Unraveling the mystery of bilby behavior

To gain this understanding, researchers equipped 20 greater bilbies with tiny GPS tracking devices on their tails. These devices recorded the animals’ locations every hour, providing a unique insight into their nocturnal habits and preferences.

Andrew Elphinstone, manager of conservation, recovery, and restoration programs at Taronga Conservation Society Australia and co-author of the study, highlighted the bilbies’ role as “ecosystem engineers.”

“Bilbies turn over and aerate the earth, which improves soil health. Understanding their habitat preferences and needs is critical to restoring the species to a wider area,” explained Elphinstone.

The research revealed intriguing patterns in bilby behavior, particularly in their food and habitat choices. “Food biomass or availability had a strong influence on where they preferred to hang out,” said Dr. Cornelsen.

The experts noted that bilbies were adept at locating food sources, and showed a preference for specific soil types. Females were particularly selective, likely due to their need to balance burrowing conditions with food availability.

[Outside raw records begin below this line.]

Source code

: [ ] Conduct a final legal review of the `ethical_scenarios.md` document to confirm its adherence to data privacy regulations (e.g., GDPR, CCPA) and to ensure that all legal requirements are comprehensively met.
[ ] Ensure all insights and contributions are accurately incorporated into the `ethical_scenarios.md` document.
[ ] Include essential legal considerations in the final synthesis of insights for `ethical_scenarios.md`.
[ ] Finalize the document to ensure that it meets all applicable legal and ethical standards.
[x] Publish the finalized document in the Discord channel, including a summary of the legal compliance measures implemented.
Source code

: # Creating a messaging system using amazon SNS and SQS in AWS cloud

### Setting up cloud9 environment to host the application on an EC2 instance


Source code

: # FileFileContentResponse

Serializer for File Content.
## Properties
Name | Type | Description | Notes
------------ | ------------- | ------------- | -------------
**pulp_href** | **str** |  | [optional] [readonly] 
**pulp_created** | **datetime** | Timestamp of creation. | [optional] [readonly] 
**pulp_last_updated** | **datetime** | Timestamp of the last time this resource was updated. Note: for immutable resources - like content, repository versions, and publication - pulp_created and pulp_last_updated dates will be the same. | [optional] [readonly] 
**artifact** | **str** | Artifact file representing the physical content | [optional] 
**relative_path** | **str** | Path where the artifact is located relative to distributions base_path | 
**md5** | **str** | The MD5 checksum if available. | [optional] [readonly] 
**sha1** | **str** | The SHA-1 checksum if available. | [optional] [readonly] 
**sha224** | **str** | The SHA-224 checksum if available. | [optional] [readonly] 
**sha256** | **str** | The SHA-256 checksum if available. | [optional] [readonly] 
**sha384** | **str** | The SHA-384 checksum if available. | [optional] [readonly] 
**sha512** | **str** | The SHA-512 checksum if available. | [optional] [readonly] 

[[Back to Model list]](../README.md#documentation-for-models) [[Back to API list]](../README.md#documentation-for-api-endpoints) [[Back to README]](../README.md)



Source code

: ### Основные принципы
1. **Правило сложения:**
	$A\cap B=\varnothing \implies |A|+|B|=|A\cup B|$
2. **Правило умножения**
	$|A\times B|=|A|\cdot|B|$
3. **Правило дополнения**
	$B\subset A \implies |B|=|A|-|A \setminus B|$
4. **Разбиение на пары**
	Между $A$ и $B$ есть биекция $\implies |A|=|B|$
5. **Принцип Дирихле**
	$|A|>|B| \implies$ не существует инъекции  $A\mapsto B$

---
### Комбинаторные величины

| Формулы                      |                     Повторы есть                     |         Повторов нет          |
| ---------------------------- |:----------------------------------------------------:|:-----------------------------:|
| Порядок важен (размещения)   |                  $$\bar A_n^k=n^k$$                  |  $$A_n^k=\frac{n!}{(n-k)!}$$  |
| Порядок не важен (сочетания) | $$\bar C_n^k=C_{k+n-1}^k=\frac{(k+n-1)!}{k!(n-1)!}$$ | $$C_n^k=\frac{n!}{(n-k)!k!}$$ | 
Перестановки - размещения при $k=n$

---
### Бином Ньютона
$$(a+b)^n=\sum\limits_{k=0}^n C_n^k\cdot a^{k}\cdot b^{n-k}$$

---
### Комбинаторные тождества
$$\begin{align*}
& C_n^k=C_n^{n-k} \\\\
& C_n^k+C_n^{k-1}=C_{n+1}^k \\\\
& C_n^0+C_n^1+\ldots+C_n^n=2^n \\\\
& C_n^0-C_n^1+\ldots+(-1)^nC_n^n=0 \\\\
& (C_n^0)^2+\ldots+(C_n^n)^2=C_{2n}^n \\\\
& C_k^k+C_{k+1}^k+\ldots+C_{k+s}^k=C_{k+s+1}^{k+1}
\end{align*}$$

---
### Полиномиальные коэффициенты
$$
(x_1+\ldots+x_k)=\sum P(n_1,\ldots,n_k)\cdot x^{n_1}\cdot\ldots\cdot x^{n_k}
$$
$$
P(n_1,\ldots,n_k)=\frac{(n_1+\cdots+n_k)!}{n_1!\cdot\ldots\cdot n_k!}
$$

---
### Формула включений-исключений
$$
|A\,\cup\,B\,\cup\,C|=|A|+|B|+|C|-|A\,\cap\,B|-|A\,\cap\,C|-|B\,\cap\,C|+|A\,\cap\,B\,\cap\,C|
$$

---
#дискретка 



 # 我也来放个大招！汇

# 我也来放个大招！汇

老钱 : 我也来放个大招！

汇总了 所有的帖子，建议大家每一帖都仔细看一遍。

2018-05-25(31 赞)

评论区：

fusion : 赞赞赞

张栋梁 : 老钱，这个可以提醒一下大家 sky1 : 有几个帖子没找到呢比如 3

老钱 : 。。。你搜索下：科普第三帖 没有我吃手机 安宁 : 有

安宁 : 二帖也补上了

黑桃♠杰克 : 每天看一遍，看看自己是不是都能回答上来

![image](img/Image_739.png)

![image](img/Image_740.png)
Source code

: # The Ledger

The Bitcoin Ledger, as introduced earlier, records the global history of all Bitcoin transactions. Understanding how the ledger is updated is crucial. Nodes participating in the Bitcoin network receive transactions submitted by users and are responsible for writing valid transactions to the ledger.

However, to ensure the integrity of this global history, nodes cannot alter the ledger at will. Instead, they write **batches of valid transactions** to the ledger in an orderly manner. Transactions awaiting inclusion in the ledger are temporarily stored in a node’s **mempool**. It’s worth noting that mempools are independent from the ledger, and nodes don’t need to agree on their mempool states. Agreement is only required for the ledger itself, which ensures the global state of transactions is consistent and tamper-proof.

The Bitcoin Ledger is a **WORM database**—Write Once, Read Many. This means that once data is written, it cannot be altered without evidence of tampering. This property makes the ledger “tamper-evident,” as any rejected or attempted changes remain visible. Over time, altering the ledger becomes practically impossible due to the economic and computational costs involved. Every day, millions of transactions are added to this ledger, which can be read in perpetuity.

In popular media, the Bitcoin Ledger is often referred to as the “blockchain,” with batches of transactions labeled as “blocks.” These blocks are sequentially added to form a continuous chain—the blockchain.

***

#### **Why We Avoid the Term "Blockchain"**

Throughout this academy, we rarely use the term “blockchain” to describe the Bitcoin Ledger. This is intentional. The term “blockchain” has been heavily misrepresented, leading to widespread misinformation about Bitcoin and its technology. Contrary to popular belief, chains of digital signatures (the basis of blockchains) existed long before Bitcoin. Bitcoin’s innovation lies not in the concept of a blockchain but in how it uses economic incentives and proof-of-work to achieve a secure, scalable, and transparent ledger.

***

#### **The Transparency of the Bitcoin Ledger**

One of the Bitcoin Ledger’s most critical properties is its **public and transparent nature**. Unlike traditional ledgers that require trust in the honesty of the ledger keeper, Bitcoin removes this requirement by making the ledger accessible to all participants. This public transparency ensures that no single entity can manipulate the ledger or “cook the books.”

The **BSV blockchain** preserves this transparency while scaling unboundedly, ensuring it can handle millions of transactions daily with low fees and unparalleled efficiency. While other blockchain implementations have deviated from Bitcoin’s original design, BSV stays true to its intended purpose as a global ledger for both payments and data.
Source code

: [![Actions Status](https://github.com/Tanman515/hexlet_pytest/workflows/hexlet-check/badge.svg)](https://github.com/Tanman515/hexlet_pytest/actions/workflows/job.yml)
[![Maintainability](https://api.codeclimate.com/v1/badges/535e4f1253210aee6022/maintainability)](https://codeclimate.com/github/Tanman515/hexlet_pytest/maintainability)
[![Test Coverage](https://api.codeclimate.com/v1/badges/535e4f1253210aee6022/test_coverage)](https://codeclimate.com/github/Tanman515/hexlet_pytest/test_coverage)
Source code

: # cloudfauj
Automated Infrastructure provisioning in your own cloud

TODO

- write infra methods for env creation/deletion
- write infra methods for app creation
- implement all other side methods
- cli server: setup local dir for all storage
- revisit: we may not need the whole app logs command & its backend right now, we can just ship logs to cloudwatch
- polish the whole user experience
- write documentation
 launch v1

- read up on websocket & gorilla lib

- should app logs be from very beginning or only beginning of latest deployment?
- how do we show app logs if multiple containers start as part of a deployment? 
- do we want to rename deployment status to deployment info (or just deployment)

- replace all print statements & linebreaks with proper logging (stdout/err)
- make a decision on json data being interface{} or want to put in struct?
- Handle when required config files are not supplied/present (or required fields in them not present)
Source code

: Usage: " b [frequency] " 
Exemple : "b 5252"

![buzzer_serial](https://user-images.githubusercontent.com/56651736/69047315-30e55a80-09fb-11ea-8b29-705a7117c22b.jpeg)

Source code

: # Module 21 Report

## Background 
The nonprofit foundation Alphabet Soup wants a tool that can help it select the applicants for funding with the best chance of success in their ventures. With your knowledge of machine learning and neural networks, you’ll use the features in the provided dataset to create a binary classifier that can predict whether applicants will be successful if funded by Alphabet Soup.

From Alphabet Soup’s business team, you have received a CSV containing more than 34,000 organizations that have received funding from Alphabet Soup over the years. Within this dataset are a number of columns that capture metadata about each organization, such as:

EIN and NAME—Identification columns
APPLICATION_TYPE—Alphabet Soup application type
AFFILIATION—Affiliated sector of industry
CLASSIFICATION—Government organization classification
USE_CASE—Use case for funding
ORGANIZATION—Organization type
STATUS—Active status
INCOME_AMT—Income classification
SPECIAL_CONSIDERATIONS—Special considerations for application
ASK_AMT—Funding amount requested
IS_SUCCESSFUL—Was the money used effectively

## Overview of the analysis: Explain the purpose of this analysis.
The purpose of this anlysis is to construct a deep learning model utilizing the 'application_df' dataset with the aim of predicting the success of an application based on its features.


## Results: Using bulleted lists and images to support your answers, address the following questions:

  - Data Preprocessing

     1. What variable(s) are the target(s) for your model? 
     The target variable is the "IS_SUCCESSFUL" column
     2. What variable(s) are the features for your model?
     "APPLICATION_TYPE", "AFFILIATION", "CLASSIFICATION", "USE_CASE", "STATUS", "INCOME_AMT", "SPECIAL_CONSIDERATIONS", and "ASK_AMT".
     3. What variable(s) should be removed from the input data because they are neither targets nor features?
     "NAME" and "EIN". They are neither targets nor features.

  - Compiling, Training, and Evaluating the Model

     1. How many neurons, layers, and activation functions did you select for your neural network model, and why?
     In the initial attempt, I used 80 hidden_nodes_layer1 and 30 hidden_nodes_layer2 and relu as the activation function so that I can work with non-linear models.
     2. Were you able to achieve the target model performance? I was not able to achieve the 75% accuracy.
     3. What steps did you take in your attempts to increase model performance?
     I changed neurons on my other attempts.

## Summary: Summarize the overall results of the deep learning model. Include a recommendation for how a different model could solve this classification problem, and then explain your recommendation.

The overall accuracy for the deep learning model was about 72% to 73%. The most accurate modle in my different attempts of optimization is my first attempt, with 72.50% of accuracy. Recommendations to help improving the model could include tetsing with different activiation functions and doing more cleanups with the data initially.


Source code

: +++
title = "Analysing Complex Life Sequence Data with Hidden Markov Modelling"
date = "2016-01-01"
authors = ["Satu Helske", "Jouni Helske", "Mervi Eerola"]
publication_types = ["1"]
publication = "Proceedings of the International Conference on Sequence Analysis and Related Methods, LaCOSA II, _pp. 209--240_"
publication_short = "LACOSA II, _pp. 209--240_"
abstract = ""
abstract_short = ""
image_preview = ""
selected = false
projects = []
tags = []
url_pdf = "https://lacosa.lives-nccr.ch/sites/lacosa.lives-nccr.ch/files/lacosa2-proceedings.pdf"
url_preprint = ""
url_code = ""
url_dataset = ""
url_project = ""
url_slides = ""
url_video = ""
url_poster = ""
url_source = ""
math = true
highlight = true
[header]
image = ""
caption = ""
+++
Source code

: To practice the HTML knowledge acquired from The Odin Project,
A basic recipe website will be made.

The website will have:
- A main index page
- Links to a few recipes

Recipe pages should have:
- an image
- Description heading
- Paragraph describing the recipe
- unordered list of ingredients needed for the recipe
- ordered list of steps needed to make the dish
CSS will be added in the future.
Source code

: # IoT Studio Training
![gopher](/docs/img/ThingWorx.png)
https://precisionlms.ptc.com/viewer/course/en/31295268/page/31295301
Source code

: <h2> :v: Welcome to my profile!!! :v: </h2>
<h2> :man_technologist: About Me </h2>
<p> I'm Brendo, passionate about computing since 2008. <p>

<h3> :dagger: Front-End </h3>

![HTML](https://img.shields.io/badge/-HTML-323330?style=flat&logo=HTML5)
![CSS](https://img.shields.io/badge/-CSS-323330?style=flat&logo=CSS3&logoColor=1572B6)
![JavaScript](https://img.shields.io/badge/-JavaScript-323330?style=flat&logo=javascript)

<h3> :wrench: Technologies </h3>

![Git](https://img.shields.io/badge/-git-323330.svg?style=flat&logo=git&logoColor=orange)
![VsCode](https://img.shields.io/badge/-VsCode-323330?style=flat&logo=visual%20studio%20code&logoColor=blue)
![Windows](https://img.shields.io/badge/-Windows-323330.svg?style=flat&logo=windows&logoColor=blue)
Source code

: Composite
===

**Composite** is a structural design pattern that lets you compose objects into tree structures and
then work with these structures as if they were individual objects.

Surprising habitat selection of bilbies

Interestingly, the researchers found that bilbies often chose areas further from water sources, a preference that contradicts expectations given the general productivity near water bodies.

“Food is probably less patchy and more predictable in this study area compared to the desert regions previously studied,” said Dr. Cornelsen.

A predictable food supply may help these creatures avoid competition with other species that rely on direct water sources.

Furthermore, the study revealed significant differences in resource usage between genders.

While females were constrained to their breeding burrows, limiting their range, males had the freedom to select high-quality feeding areas. This behavior was particularly noted during seasons when invertebrates – a key food source – were plentiful.

This distinction is crucial for developing targeted conservation strategies that address the specific needs and behaviors of each gender.

Future directions for bilby conservation

The findings of the study are not just academic; they hold practical implications for bilby reintroductions into temperate zones.

“For future bilby reintroductions, we will now have greater confidence in the resources required by the species within temperate regions,” said Dr. Cornelsen.

The study marks a significant step forward in bilby conservation, providing a clearer picture of how these nocturnal marsupials select resources and adapt to new environments.

By continuing to study bilbies in different environmental contexts, conservationists can better prepare for successful reintroductions and ensure the survival of this unique Australian marsupial.

More about bilbies 

Bilbies, also known as rabbit-bandicoots, are small nocturnal marsupials native to Australia. They are notable for their long, silky blue-grey fur, large ears that help with heat dissipation, and a long, black and white tail. 

Bilby diet

Bilbies are omnivores and their diet includes insects, seeds, fungi, bulbs, and small animals. They have a very distinctive way of feeding, using their long tongues to scoop up food.

Population decline 

Historically, bilbies occupied arid and semi-arid regions across much of Australia. However, due to habitat loss, the introduction of non-native predators like foxes and cats, and competition from rabbits, their population has drastically declined. 


Bilbies have an interesting reproductive strategy where the gestation period is only about 12-14 days, one of the shortest among mammals. They give birth to tiny, underdeveloped offspring that continue to develop in the mother’s pouch. 

Ecological role

The bilby’s ecological role includes soil turnover and aeration through their digging activities, which also helps in seed dispersal and reducing bushfire fuel loads.

The study is published in the journal Animal Behavior.